**Assignment**
Which lines of the records below contain the word "utility"? Copy each of them out.

**Data for analysis**
*** Block opens ***
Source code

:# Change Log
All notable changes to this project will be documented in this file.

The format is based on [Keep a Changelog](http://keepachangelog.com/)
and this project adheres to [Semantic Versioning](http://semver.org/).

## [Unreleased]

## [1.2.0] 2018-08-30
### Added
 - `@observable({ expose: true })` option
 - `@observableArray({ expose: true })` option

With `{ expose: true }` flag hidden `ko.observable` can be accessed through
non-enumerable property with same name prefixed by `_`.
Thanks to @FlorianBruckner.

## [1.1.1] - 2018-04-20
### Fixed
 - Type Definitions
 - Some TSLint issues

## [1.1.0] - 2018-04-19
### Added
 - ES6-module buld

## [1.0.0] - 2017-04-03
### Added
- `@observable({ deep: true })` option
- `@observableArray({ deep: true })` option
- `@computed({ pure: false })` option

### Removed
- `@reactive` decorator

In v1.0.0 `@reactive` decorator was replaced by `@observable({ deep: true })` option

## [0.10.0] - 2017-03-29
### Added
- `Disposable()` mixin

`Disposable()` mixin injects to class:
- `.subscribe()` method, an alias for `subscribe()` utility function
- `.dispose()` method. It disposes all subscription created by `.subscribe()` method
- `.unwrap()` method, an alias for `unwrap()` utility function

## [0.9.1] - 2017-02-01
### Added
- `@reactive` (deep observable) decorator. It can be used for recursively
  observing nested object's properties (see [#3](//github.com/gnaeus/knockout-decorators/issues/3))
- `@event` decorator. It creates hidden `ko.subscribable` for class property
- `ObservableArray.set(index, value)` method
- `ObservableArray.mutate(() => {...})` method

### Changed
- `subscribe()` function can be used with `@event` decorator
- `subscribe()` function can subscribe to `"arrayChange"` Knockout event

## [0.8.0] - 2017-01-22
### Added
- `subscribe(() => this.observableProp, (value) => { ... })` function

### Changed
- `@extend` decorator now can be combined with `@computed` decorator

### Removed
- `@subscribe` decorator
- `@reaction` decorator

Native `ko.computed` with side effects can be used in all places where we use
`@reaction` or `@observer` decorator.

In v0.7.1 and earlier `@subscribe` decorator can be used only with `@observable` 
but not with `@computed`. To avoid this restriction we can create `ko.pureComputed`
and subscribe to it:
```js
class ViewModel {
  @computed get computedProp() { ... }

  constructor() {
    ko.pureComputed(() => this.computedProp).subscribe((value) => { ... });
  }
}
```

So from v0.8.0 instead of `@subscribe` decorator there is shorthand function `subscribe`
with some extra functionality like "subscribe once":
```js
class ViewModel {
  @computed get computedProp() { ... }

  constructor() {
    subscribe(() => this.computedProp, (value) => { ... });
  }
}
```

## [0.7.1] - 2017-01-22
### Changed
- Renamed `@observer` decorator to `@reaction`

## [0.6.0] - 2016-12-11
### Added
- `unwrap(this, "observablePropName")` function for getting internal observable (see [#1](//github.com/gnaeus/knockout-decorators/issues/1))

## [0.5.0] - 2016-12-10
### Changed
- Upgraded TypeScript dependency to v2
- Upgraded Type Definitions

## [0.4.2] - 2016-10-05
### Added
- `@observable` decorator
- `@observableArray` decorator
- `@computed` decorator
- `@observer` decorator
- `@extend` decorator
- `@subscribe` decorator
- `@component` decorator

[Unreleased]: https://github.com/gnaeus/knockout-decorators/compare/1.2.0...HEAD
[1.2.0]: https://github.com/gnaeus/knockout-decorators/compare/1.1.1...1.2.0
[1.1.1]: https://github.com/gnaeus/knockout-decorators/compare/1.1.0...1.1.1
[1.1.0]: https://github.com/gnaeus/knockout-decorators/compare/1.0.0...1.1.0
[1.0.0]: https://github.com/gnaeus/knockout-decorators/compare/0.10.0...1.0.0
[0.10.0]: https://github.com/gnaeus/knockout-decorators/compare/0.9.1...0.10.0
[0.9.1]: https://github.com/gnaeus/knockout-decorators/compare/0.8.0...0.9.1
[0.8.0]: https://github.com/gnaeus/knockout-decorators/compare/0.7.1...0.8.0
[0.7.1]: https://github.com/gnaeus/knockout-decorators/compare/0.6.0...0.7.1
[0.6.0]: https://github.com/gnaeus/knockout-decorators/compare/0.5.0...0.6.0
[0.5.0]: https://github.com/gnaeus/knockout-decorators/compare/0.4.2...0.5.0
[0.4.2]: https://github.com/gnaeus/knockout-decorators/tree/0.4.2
*** Block closes ***
**Solved exercise**
- `.subscribe()` method, an alias for `subscribe()` utility function
- `.unwrap()` method, an alias for `unwrap()` utility function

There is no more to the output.